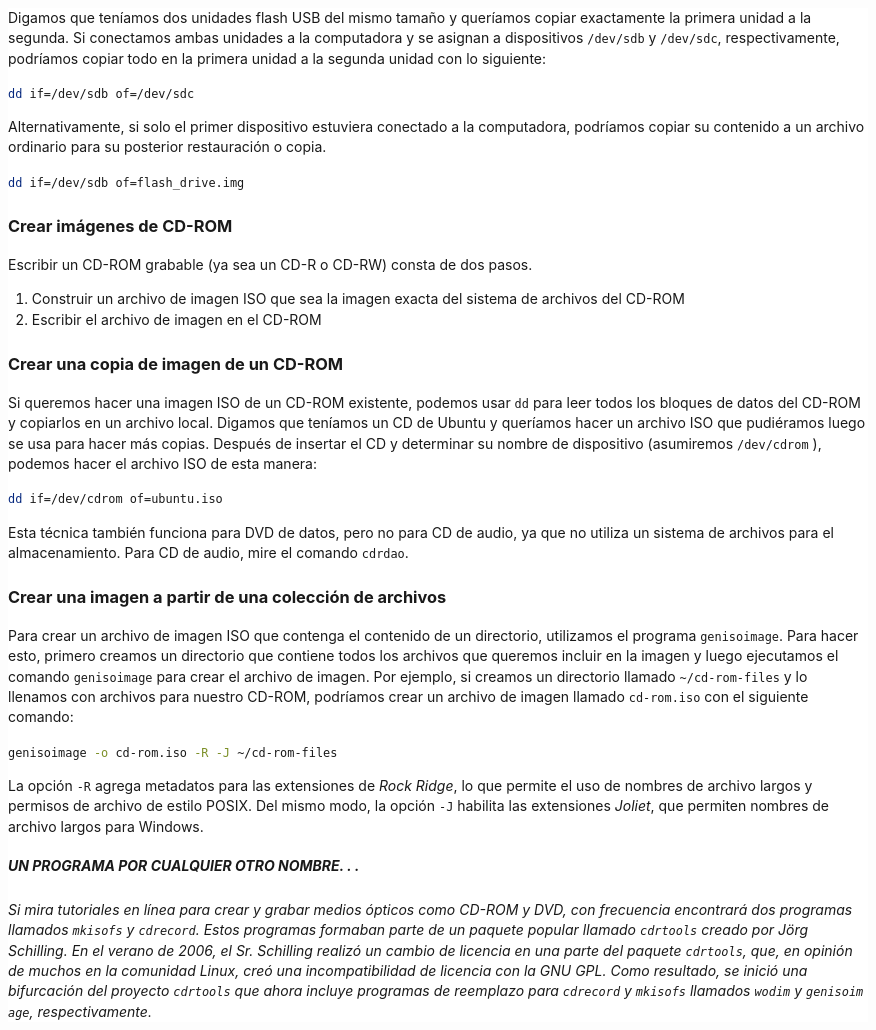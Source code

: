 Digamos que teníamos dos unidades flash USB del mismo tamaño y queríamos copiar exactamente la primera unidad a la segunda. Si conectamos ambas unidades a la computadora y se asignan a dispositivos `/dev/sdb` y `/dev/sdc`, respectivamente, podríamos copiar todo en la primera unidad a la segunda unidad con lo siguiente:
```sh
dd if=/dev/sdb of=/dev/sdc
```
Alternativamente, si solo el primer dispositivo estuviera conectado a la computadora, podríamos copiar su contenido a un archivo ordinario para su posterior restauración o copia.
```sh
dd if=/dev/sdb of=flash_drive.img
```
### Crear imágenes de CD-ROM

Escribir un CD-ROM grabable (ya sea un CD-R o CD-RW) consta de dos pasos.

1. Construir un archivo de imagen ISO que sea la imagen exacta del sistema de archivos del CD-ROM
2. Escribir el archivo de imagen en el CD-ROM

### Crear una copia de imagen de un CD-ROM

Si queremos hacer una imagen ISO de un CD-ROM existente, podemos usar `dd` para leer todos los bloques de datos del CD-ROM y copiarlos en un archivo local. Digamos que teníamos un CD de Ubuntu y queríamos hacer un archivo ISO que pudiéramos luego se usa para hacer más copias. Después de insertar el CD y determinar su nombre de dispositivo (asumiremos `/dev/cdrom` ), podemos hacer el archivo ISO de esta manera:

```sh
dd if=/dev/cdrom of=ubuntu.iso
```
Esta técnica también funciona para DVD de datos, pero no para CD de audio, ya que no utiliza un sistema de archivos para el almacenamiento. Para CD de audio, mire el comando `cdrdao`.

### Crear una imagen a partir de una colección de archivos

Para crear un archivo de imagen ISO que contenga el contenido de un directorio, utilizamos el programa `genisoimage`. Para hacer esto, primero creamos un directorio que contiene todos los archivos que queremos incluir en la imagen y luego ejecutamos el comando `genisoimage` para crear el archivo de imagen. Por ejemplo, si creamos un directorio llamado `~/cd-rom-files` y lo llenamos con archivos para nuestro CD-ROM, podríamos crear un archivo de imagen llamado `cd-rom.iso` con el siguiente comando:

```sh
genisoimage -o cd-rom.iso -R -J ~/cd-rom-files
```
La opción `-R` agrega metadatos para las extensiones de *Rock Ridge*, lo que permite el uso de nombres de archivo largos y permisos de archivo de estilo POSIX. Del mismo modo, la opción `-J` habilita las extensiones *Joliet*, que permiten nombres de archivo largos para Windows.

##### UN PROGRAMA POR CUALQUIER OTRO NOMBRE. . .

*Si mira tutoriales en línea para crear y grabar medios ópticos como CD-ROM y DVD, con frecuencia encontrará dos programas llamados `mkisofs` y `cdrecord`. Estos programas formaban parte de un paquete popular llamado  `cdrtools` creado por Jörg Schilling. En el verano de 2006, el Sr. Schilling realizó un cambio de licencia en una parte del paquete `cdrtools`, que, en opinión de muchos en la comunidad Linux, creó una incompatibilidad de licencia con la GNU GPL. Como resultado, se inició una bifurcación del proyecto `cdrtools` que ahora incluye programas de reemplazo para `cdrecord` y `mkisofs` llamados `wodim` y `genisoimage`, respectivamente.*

▬▬▬

• What you are asked to do: An exact copy of every entry above is needed, with the pictures left out.

• Result of the task:
Source code

: Digamos que teníamos dos unidades flash USB del mismo tamaño y queríamos copiar exactamente la primera unidad a la segunda. Si conectamos ambas unidades a la computadora y se asignan a dispositivos `/dev/sdb` y `/dev/sdc`, respectivamente, podríamos copiar todo en la primera unidad a la segunda unidad con lo siguiente:
```sh
dd if=/dev/sdb of=/dev/sdc
```
Alternativamente, si solo el primer dispositivo estuviera conectado a la computadora, podríamos copiar su contenido a un archivo ordinario para su posterior restauración o copia.
```sh
dd if=/dev/sdb of=flash_drive.img
```
### Crear imágenes de CD-ROM

Escribir un CD-ROM grabable (ya sea un CD-R o CD-RW) consta de dos pasos.

1. Construir un archivo de imagen ISO que sea la imagen exacta del sistema de archivos del CD-ROM
2. Escribir el archivo de imagen en el CD-ROM

### Crear una copia de imagen de un CD-ROM

Si queremos hacer una imagen ISO de un CD-ROM existente, podemos usar `dd` para leer todos los bloques de datos del CD-ROM y copiarlos en un archivo local. Digamos que teníamos un CD de Ubuntu y queríamos hacer un archivo ISO que pudiéramos luego se usa para hacer más copias. Después de insertar el CD y determinar su nombre de dispositivo (asumiremos `/dev/cdrom` ), podemos hacer el archivo ISO de esta manera:

```sh
dd if=/dev/cdrom of=ubuntu.iso
```
Esta técnica también funciona para DVD de datos, pero no para CD de audio, ya que no utiliza un sistema de archivos para el almacenamiento. Para CD de audio, mire el comando `cdrdao`.

### Crear una imagen a partir de una colección de archivos

Para crear un archivo de imagen ISO que contenga el contenido de un directorio, utilizamos el programa `genisoimage`. Para hacer esto, primero creamos un directorio que contiene todos los archivos que queremos incluir en la imagen y luego ejecutamos el comando `genisoimage` para crear el archivo de imagen. Por ejemplo, si creamos un directorio llamado `~/cd-rom-files` y lo llenamos con archivos para nuestro CD-ROM, podríamos crear un archivo de imagen llamado `cd-rom.iso` con el siguiente comando:

```sh
genisoimage -o cd-rom.iso -R -J ~/cd-rom-files
```
La opción `-R` agrega metadatos para las extensiones de *Rock Ridge*, lo que permite el uso de nombres de archivo largos y permisos de archivo de estilo POSIX. Del mismo modo, la opción `-J` habilita las extensiones *Joliet*, que permiten nombres de archivo largos para Windows.

##### UN PROGRAMA POR CUALQUIER OTRO NOMBRE. . .

*Si mira tutoriales en línea para crear y grabar medios ópticos como CD-ROM y DVD, con frecuencia encontrará dos programas llamados `mkisofs` y `cdrecord`. Estos programas formaban parte de un paquete popular llamado  `cdrtools` creado por Jörg Schilling. En el verano de 2006, el Sr. Schilling realizó un cambio de licencia en una parte del paquete `cdrtools`, que, en opinión de muchos en la comunidad Linux, creó una incompatibilidad de licencia con la GNU GPL. Como resultado, se inició una bifurcación del proyecto `cdrtools` que ahora incluye programas de reemplazo para `cdrecord` y `mkisofs` llamados `wodim` y `genisoimage`, respectivamente.*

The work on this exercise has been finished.